L’Indépendant du 24 mars souligne également ce détail navrant : l’appareil a heurté la montagne à une dizaine de mètres de la cime, c’est-à-dire qu’il n’avait que dix mètres à faire pour redresser et franchir la montagne.

 

L’inhumation des victimes

Une dernière image celle de l’enveloppe d’une lettre qui était dans l’avion et qui a été tout de même convoyée à bon port.
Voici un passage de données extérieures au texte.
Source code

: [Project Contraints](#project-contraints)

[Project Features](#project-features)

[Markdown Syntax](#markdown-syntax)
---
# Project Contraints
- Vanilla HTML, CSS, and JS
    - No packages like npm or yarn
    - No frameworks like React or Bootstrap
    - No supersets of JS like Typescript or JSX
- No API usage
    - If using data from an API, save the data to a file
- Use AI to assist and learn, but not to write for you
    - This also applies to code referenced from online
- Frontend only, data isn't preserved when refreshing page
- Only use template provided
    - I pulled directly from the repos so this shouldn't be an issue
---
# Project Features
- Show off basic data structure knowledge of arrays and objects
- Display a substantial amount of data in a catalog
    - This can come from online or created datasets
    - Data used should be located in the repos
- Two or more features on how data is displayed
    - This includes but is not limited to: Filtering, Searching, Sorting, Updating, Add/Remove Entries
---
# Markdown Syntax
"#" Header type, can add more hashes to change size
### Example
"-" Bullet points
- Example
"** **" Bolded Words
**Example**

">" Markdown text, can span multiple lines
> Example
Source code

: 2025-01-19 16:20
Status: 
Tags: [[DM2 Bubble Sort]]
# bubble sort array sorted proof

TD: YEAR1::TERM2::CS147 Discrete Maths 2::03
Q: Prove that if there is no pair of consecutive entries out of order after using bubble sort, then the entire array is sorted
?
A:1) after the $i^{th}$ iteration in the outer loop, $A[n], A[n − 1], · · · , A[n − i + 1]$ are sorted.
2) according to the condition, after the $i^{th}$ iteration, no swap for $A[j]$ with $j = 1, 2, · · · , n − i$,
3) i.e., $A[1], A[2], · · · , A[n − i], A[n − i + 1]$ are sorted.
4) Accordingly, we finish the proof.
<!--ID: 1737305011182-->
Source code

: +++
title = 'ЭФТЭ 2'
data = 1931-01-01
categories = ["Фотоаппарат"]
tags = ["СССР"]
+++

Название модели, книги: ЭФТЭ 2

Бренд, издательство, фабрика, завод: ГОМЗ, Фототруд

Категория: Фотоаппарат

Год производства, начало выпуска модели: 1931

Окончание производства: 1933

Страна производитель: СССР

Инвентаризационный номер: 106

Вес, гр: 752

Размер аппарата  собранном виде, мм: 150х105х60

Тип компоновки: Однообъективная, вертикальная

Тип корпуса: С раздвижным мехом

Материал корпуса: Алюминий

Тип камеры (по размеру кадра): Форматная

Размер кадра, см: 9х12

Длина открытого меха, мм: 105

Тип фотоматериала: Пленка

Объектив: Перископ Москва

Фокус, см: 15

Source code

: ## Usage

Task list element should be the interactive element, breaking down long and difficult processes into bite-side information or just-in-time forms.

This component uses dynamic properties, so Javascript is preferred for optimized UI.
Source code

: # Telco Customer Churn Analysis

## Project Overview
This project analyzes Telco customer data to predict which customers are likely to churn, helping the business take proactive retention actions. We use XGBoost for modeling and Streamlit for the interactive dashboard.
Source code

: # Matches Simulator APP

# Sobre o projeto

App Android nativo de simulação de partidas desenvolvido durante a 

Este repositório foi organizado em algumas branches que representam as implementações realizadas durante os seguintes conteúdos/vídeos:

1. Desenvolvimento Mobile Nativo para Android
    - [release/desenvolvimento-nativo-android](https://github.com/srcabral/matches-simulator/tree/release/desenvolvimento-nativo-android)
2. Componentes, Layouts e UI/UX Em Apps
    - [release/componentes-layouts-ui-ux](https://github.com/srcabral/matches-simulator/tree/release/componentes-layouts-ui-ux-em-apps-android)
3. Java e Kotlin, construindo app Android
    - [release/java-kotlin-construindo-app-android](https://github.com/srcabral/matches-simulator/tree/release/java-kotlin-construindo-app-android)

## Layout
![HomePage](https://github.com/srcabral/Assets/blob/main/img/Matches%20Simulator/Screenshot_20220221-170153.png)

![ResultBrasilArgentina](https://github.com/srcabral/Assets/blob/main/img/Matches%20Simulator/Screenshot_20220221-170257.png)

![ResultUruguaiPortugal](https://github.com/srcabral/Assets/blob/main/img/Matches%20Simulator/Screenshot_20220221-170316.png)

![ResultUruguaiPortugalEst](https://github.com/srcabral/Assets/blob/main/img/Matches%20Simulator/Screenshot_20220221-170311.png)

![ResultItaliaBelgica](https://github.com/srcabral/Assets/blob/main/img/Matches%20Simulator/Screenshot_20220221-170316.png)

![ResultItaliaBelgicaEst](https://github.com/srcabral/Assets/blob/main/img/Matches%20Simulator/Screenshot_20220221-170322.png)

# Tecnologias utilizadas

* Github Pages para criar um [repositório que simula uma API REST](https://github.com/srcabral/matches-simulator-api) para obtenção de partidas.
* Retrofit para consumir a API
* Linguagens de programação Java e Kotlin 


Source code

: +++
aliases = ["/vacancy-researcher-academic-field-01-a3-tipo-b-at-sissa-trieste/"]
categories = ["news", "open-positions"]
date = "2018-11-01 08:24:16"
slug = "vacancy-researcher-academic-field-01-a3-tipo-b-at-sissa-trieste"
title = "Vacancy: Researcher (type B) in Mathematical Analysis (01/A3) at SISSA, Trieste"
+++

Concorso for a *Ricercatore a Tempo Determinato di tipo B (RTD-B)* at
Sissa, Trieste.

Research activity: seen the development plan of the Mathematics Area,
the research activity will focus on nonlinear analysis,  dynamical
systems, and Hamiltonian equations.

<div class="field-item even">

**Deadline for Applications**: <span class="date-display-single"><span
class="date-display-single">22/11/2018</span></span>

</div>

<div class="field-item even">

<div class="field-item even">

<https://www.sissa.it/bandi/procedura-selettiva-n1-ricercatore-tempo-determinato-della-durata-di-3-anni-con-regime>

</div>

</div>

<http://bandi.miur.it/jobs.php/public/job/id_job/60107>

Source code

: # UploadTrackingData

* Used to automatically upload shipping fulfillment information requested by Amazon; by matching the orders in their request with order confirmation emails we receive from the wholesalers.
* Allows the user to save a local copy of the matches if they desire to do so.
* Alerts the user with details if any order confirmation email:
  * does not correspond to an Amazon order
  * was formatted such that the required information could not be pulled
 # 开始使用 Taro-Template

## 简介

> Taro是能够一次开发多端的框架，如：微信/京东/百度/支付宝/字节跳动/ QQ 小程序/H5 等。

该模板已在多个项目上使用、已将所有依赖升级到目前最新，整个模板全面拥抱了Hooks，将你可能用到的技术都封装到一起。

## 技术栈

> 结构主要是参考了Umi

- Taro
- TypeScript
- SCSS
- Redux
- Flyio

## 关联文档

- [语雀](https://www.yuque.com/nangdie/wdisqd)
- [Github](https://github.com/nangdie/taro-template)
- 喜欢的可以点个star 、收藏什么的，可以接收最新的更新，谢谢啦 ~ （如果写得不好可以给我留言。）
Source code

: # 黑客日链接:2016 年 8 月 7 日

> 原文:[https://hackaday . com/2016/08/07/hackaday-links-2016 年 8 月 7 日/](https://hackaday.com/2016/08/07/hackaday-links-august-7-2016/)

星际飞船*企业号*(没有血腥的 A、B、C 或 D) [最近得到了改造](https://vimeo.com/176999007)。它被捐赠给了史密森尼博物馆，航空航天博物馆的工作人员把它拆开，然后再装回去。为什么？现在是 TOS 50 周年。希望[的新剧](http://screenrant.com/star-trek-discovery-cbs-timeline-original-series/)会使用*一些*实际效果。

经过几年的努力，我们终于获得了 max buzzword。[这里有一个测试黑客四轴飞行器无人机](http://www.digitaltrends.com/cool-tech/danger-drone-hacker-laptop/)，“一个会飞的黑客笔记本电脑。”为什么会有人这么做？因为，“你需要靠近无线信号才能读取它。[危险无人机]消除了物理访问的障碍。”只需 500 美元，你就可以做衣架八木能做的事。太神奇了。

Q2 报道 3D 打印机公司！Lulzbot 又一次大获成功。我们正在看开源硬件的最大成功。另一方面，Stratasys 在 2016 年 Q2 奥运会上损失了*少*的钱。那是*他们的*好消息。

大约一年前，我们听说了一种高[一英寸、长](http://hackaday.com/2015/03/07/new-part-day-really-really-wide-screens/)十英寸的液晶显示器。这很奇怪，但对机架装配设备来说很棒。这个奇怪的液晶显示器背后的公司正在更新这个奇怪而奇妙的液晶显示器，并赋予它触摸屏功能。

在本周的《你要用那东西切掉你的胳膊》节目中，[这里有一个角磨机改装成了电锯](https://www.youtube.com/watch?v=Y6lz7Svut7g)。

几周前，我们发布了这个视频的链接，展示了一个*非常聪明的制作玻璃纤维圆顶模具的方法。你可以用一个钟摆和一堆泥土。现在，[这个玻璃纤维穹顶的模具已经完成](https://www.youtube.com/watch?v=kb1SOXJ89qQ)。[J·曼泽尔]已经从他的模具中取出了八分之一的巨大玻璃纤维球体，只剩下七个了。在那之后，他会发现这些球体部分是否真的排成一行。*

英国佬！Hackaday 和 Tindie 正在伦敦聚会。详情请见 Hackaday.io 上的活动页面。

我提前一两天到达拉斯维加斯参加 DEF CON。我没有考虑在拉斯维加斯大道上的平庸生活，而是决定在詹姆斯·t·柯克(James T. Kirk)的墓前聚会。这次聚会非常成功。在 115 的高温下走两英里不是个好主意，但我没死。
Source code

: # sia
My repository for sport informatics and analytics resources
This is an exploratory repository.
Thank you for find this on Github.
La recherche des corps des victimes se poursuit dans des conditions météorologiques difficiles, la neige ne cessant pas de tomber. On identifie les corps des trois membres d’équipage qui sont descendus, dans des sacs jusqu’aux mines de Batère, puis ceux des cinq passagers. Les deux derniers corps sont difficilement redescendus le samedi 26 mars. A 15 heures, en présence du général Martinot-Lagarde, inspecteur général de l’Aéronautique, représentant le ministre de l’Air, Guy La Chambre, a lieu la mise en bière des huit victimes de la catastrophe et les cercueils sont acheminés vers l’école communale de Corsavy où une chapelle ardente est dressée. Le dimanche 27 mars 1938 a lieu, à Perpignan, une première cérémonie officielle, en présence du général Martinot-Lagarde, représentant le ministre, du préfet Raoul Didkowski et de nombreuses personnalités locales accompagnées de responsables de structures liées à l’Aviation. « Mais le drame n’était pas clos. À la fin de l’hiver, à la fonte des neiges, des restes de corps furent découverts par Joseph Poch. Confronté au problème, le maire de Corsavy, de manière sage et discrète, les fit porter en terre, au cimetière du village. Longtemps ceux-ci ont été honorés par des personnes du village venant fleurir la simple tombe… ».